What does it say about me as a person that almost the only pleasure I get from the News nowadays is reading or hearing about the discomfort of people I loathe? (Famous people, that is. I don’t think I loathe anyone I know personally.) The Conservatives’ misfortunes this week have been a joy to me; almost on a par with Chelsea Football Club’s sudden decline this season. They’ve brought sunshine into my declining years. God, I wish I could be there, in David and Samantha’s drawing room, to see it on their faces! I only hope they don’t let it show to their kids, who are perfectly innocent now, of course, and will be until they inherit their parents’ offshore gains. The sins of the father should only be visited on his children when they get to know about them, yet don’t dissociate themselves from them. As David Cameron hasn’t, so far, in relation to his father Ian. (‘He was a stockbroker, after all.’)
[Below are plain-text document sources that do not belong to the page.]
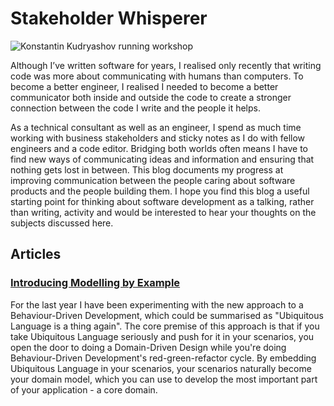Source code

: # Stakeholder Whisperer

![Konstantin Kudryashov running workshop](workshopping.png)

Although I’ve written software for years, I realised only recently that writing
code was more about communicating with humans than computers. To become a
better engineer, I realised I needed to become a better communicator both
inside and outside the code to create a stronger connection between the code I
write and the people it helps.

As a technical consultant as well as an engineer, I spend as much time working
with business stakeholders and sticky notes as I do with fellow engineers and a
code editor. Bridging both worlds often means I have to find new ways of
communicating ideas and information and ensuring that nothing gets lost in
between. This blog documents my progress at improving communication between the
people caring about software products and the people building them. I hope you
find this blog a useful starting point for thinking about software development
as a talking, rather than writing, activity and would be interested to hear
your thoughts on the subjects discussed here.

## Articles

### [Introducing Modelling by Example](posts/2014/10/introducing-modelling-by-example.md)

For the last year I have been experimenting with the new approach to a
Behaviour-Driven Development, which could be summarised as "Ubiquitous Language
is a thing again". The core premise of this approach is that if you take
Ubiquitous Language seriously and push for it in your scenarios, you open the
door to doing a Domain-Driven Design while you're doing Behaviour-Driven
Development's red-green-refactor cycle. By embedding Ubiquitous Language in
your scenarios, your scenarios naturally become your domain model, which you
can use to develop the most important part of your application - a core domain.
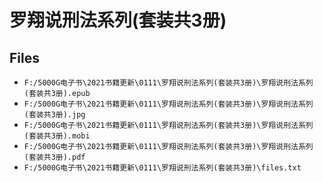 # 罗翔说刑法系列(套装共3册)

## Files

- `F:/5000G电子书\2021书籍更新\0111\罗翔说刑法系列(套装共3册)\罗翔说刑法系列(套装共3册).epub`
- `F:/5000G电子书\2021书籍更新\0111\罗翔说刑法系列(套装共3册)\罗翔说刑法系列(套装共3册).jpg`
- `F:/5000G电子书\2021书籍更新\0111\罗翔说刑法系列(套装共3册)\罗翔说刑法系列(套装共3册).mobi`
- `F:/5000G电子书\2021书籍更新\0111\罗翔说刑法系列(套装共3册)\罗翔说刑法系列(套装共3册).pdf`
- `F:/5000G电子书\2021书籍更新\0111\罗翔说刑法系列(套装共3册)\files.txt`

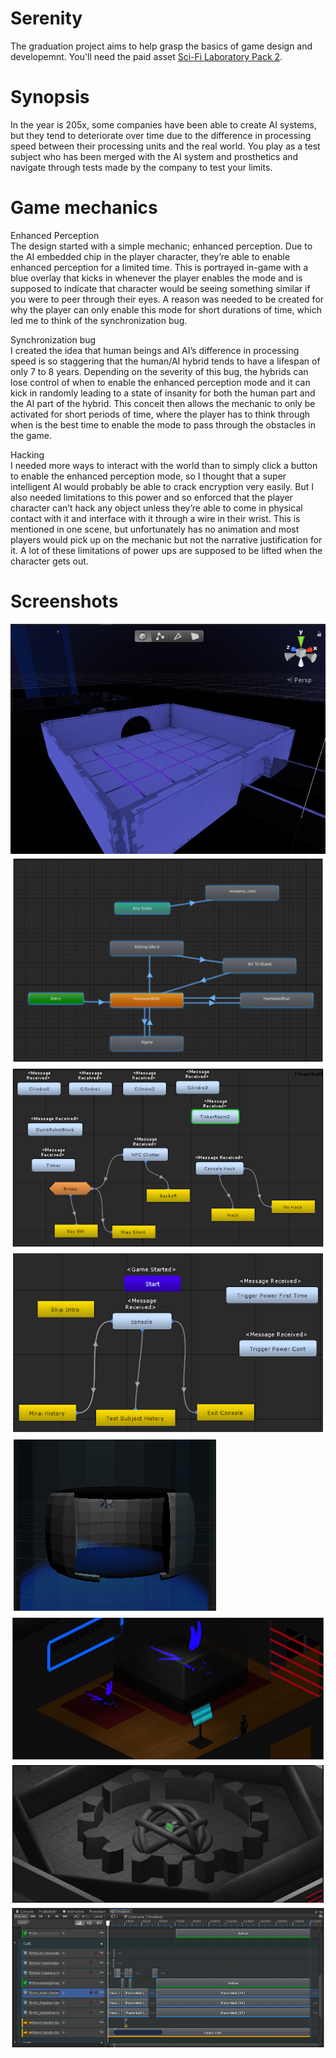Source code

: # Serenity
The graduation project aims to help grasp the basics of game design and developemnt. You'll need the paid asset [Sci-Fi Laboratory Pack 2](https://assetstore.unity.com/packages/3d/environments/sci-fi/sci-fi-laboratory-pack-2-35688).

# Synopsis
In the year is 205x, some companies have been able to create AI systems, but they tend to deteriorate over time due to the difference in processing speed between their processing units and the real world. You play as a test subject who has been merged with the AI system and prosthetics and navigate through tests made by the company to test your limits. 

# Game mechanics
Enhanced Perception </br>
The design started with a simple mechanic; enhanced perception. Due to the AI embedded chip in the player character, they’re able to enable enhanced perception for a limited time. This is portrayed in-game with a blue overlay that kicks in whenever the player enables the mode and is supposed to indicate that character would be seeing something similar if you were to peer through their eyes. A reason was needed to be created for why the player can only enable this mode for short durations of time, which led me to think of the synchronization bug.

Synchronization bug </br>
I created the idea that human beings and AI’s difference in processing speed is so staggering that the human/AI hybrid tends to have a lifespan of only 7 to 8 years. Depending on the severity of this bug, the hybrids can lose control of when to enable the enhanced perception mode and it can kick in randomly leading to a state of insanity for both the human part and the AI part of the hybrid. This conceit then allows the mechanic to only be activated for short periods of time, where the player has to think through when is the best time to enable the mode to pass through the obstacles in the game.

Hacking </br>
I needed more ways to interact with the world than to simply click a button to enable the enhanced perception mode, so I thought that a super intelligent AI would probably be able to crack encryption very easily. But I also needed limitations to this power and so enforced that the player character can’t hack any object unless they’re able to come in physical contact with it and interface with it through a wire in their wrist. This is mentioned in one scene, but unfortunately has no animation and most players would pick up on the mechanic but not the narrative justification for it.
A lot of these limitations of power ups are supposed to be lifted when the character gets out.

# Screenshots</br>
<img src="/Screenshots/1.png"/> </br>
<img src="/Screenshots/2.png"/> </br>
<img src="/Screenshots/3.png"/> </br>
<img src="/Screenshots/4.png"/> </br>
<img src="/Screenshots/5.png"/> </br>
<img src="/Screenshots/6.png"/> </br>
<img src="/Screenshots/7.png"/> </br>
<img src="/Screenshots/8.png"/> </br>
One respectable reason for rejoicing in your enemy’s misfortune could be because you believe it could bring a better situation about. That might make me feel less uneasy about my Schadenfreude. My problem on that front, however, is that I don’t have that positive faith any more, or even much hope. For me, hope died with the Great Reaction of the 1980s-onwards, when our steady progression towards a truly civilised society – the welfare state, decolonisation – was brutally reversed, not necessarily by Thatcher – she was swimming with a global current – but on her watch. With all that has happened since, it’s difficult to have any confidence at all in a better world to come. Cameron will probably survive. If not we’ll have the awful Boris. Chelsea will bounce back. Whatever happens in the American Presidential election, the Republicans will be led by one of two monsters, and the Democrats by the unreliable Hilary. Sanders and Corbyn aren’t thought to stand a chance. (I suspect people might be wrong about Corbyn.) Overt Socialism is too discredited – unfairly, perhaps – to make a comeback. We progressives thought we’d won with Leveson, but look what has become of that. Murdoch’s and Dacre’s bile is still unshackled. With regards to Europe, whichever side wins the referendum we’ll still be saddled with the profoundly anti-democratic TTIP. Further afield, if Assad is toppled it will only be by someone worse, like ISIS, and if ISIS is ever defeated, it will probably be replaced by something almost as bad. (That’s been the history of the Middle East latterly.) On climate change, recent reforms seem to have been too little, too late. You can see why I’m reduced to crusty old despair, relieved only by my pleasure at seeing Cameron’s face getting pinker. Which isn’t very creditable, to me personally. You really shouldn’t get enjoyment from seeing people’s pain.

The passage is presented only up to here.